After the assessment the psychiatrist will prescribe the right drugs and refer him to a psychotherapist. Psychotherapists work with individuals, couples, families and groups to help them overcome a range of psychological and emotional issues. With the client as an active participant, psychotherapists use personal treatment plans and a variety of non-medical-based treatments to:

address the client's thought processes, feelings and behaviour;

understand inner conflicts;

find new ways to deal with, and alleviate, distress

They take a variety of approaches according to the theoretical models they adopt and the therapy they practice. These 'talking therapies' include:

cognitive behavioural therapies;

psychoanalytic and psychodynamic therapies;

humanistic and integrative psychotherapies;

systemic therapies;

hypno-psychotherapy;

experiential constructivist therapies.

Community Psychiatric nurses (CPNs) would be helpful to Jim as they can visit him in his new house and provide him support through the difficult periods of his illness, they also will see him when is well to check that everything is okay and be the first point of contact if he becomes unwell again. The CPN will help Jim with his medication and make sure that he understands what he should be taking and when. They also help patient's family (in this case Jim's parents) and careers understand and cope with the illness.
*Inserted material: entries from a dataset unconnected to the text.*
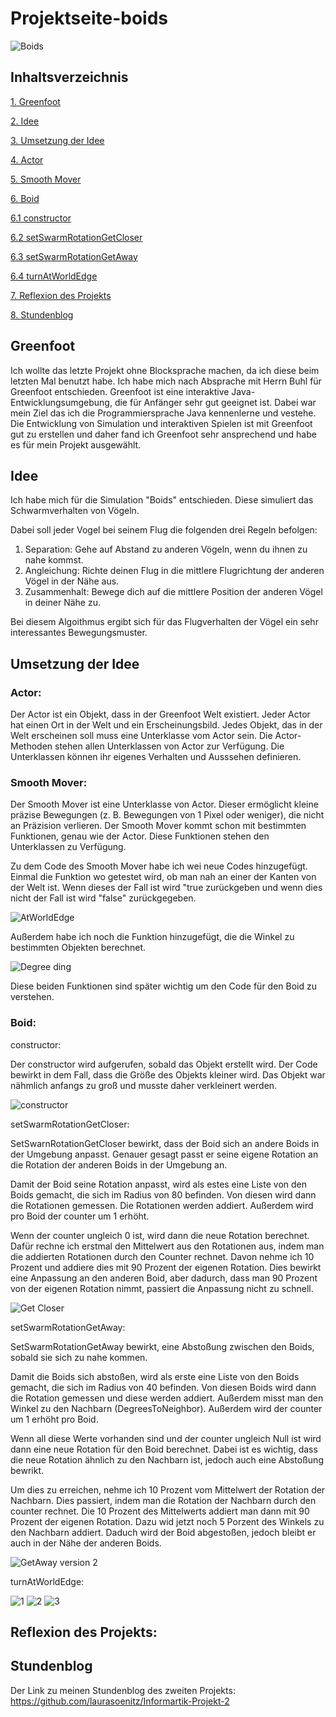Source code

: # Projektseite-boids

![Boids](https://user-images.githubusercontent.com/88386035/163671548-1aeb06dd-2108-4ae3-b496-82953d4b9ea8.PNG)

## Inhaltsverzeichnis 


[1.   Greenfoot](#1)

[2.   Idee](#2)

[3.   Umsetzung der Idee](#3)

[4.     Actor](#4)

[5.    Smooth Mover](#5)

[6.    Boid](#6)

[6.1  constructor](#7)

[6.2  setSwarmRotationGetCloser](#8)

[6.3   setSwarmRotationGetAway](#9)

[6.4  turnAtWorldEdge](#10)

[7.    Reflexion des Projekts](#11)

[8.    Stundenblog](#12)

## <a name="1"></a> Greenfoot

Ich wollte das letzte Projekt ohne Blocksprache machen, da ich diese beim letzten Mal benutzt habe. Ich habe mich nach Absprache mit Herrn Buhl für Greenfoot entschieden. Greenfoot ist eine interaktive Java-Entwicklungsumgebung, die für Anfänger sehr gut geeignet ist. Dabei war mein Ziel das ich die Programmiersprache Java kennenlerne und vestehe. Die Entwicklung von Simulation und interaktiven Spielen ist mit Greenfoot gut zu erstellen und daher fand ich Greenfoot sehr ansprechend und habe es für mein Projekt ausgewählt.

## <a name="2"></a> Idee
 
Ich habe mich für die Simulation "Boids" entschieden. Diese simuliert das Schwarmverhalten von Vögeln. 

Dabei soll jeder Vogel bei seinem Flug die folgenden drei Regeln befolgen:
1. Separation: Gehe auf Abstand zu anderen Vögeln, wenn du ihnen zu nahe kommst.
2. Angleichung: Richte deinen Flug in die mittlere Flugrichtung der anderen Vögel in der Nähe aus.
3. Zusammenhalt: Bewege dich auf die mittlere Position der anderen Vögel in deiner Nähe zu.

Bei diesem Algoithmus ergibt sich für das Flugverhalten der Vögel ein sehr interessantes Bewegungsmuster. 

## <a name="3"></a> Umsetzung der Idee

### <a name="4"></a>  Actor: 
 
Der Actor  ist ein Objekt, dass in der Greenfoot Welt existiert. Jeder Actor hat einen Ort in der Welt und ein Erscheinungsbild. Jedes Objekt, das in der Welt erscheinen soll muss eine Unterklasse vom Actor sein. Die Actor-Methoden stehen allen Unterklassen von Actor zur Verfügung. Die Unterklassen können ihr eigenes Verhalten und Ausssehen definieren.
 
### <a name="5"></a>  Smooth Mover:
 
Der Smooth Mover ist eine Unterklasse von Actor. Dieser ermöglicht kleine präzise Bewegungen (z. B. Bewegungen von 1 Pixel oder weniger), die nicht an Präzision verlieren. Der Smooth Mover kommt schon mit bestimmten Funktionen, genau wie der Actor. Diese Funktionen stehen den Unterklassen zu Verfügung. 

Zu dem Code des Smooth Mover habe ich wei neue Codes hinzugefügt. Einmal die Funktion wo getestet wird, ob man nah an einer der Kanten von der Welt ist. Wenn dieses der Fall ist wird "true zurückgeben und wenn dies nicht der Fall ist wird "false" zurückgegeben.

 ![AtWorldEdge](https://user-images.githubusercontent.com/88386035/163636217-6b202c5e-2dcf-4655-a4c8-20adea4af3af.PNG)

Außerdem habe ich noch die Funktion hinzugefügt, die die Winkel zu bestimmten Objekten berechnet. 

![Degree ding](https://user-images.githubusercontent.com/88386035/163636303-d29fc047-8837-4452-90a4-864e86100e62.PNG)

Diese beiden Funktionen sind später wichtig um den Code für den Boid zu verstehen.

### <a name="6"></a>  Boid:
 
<a name="7"></a> constructor:

Der constructor wird aufgerufen, sobald das Objekt erstellt wird. Der Code bewirkt in dem Fall, dass die Größe des Objekts kleiner wird. Das Objekt war nähmlich anfangs zu groß und musste daher verkleinert werden.

![constructor](https://user-images.githubusercontent.com/88386035/163671330-6627df9c-6994-45b3-ac78-d5b8bca00816.PNG)

<a name="8"></a> setSwarmRotationGetCloser: 

SetSwarnRotationGetCloser bewirkt, dass der Boid sich an andere Boids in der Umgebung anpasst. Genauer gesagt passt er seine eigene Rotation an die Rotation der anderen Boids in der Umgebung an. 

Damit der Boid seine Rotation anpasst, wird als estes eine Liste von den Boids gemacht, die sich im Radius von 80 befinden. Von diesen wird dann die Rotationen gemessen. Die Rotationen werden addiert. Außerdem wird pro Boid der counter um 1 erhöht. 

Wenn der counter ungleich 0 ist, wird dann die neue Rotation berechnet. Dafür rechne ich erstmal den Mittelwert aus den Rotationen aus, indem man die addierten Rotationen durch den Counter rechnet. Davon nehme ich 10 Prozent und addiere dies mit 90 Prozent der eigenen Rotation. Dies bewirkt eine Anpassung an den anderen Boid, aber dadurch, dass man 90 Prozent von der eigenen Rotation nimmt, passiert die Anpassung nicht zu schnell. 

![Get Closer](https://user-images.githubusercontent.com/88386035/163673682-e6bfecde-8d17-4f4c-8419-71fed25f71e8.PNG)

<a name="9"></a> setSwarmRotationGetAway:

SetSwarmRotationGetAway bewirkt, eine Abstoßung zwischen den Boids, sobald sie sich zu nahe kommen.

Damit die Boids sich abstoßen, wird als erste eine Liste von den Boids gemacht, die sich im Radius von 40 befinden. Von diesen Boids wird dann die Rotation gemessen und diese werden addiert. Außerdem misst man den Winkel zu den Nachbarn (DegreesToNeighbor). Außerdem wird der counter um 1 erhöht pro Boid. 

Wenn all diese Werte vorhanden sind und der counter ungleich Null ist wird dann eine neue Rotation für den Boid berechnet. Dabei ist es wichtig, dass die neue Rotation ähnlich zu den Nachbarn ist, jedoch auch eine Abstoßung bewrikt.

Um dies zu erreichen, nehme ich 10 Prozent vom Mittelwert der Rotation der Nachbarn. Dies passiert, indem man die Rotation der Nachbarn durch den counter rechnet. Die 10 Prozent des Mittelwerts addiert man dann mit 90 Prozent der eigenen Rotation. Dazu wid jetzt noch 5 Porzent des Winkels zu den Nachbarn addiert. Daduch wird der Boid abgestoßen, jedoch bleibt er auch in der Nähe der anderen Boids. 

![GetAway version 2](https://user-images.githubusercontent.com/88386035/163673688-2af2a003-8236-4d92-89e0-84cb6e51db49.PNG)

<a name="10"></a> turnAtWorldEdge:

![1](https://user-images.githubusercontent.com/88386035/163673705-af37f9d5-a8db-4bf8-bdb9-6d068c5b6b44.PNG)
![2](https://user-images.githubusercontent.com/88386035/163673715-bdf5ff89-f597-4d44-a29d-7b22ce7371ea.PNG)
![3](https://user-images.githubusercontent.com/88386035/163673716-98b33937-0dda-4820-90d1-8982b5fb85d9.PNG)

 
## <a name="11"></a>  Reflexion des Projekts:


 
## <a name="12"></a> Stundenblog

Der Link zu meinen Stundenblog des zweiten Projekts:
https://github.com/laurasoenitz/Informartik-Projekt-2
Jim and his parents would benefit of Occupational therapists (OTs) as well. An occupational therapist can have many different roles. They will help Jim and his parents (when he moves out of his parents house) to adapt to the new environment and to cope with their daily life .OTs may work in hospitals or in the community. They supervise and assess a person's ability to look after themselves, e.g. self-care, cooking and housework, I would like point out that Jim does not know how to cook, clean or do his laundry. . OTs work with both individuals and groups. They can set goals for individuals with depression to encourage them to achieve more than they have been able to do while ill. They might get patients involved in specific job-related training schemes to improve their decision making and planning about the future. Group work is often aimed at increasing people's social interactions. OTs may use many different types of therapy on an individual or group basis, including cognitive behavioural therapy and art and music therapy. They may also be involved in providing relaxation training to patients referred to them by the mental health team or GPs.

Social workers are employed by social services rather than the health service. However, most mental health social workers are based in multidisciplinary community mental health teams.

Social workers may see patients referred to the team by GPs. They are likely to be involved if patients have social problems, such as housing, money and work. They may provide counselling and advice or more specific therapies. They may control access to some services such as day centres, respite care, residential care and other community support services, eg home helps. A social worker will also provide Jim a supported tenancy service which will help and teach him how to gain his independence and improve his quality of life.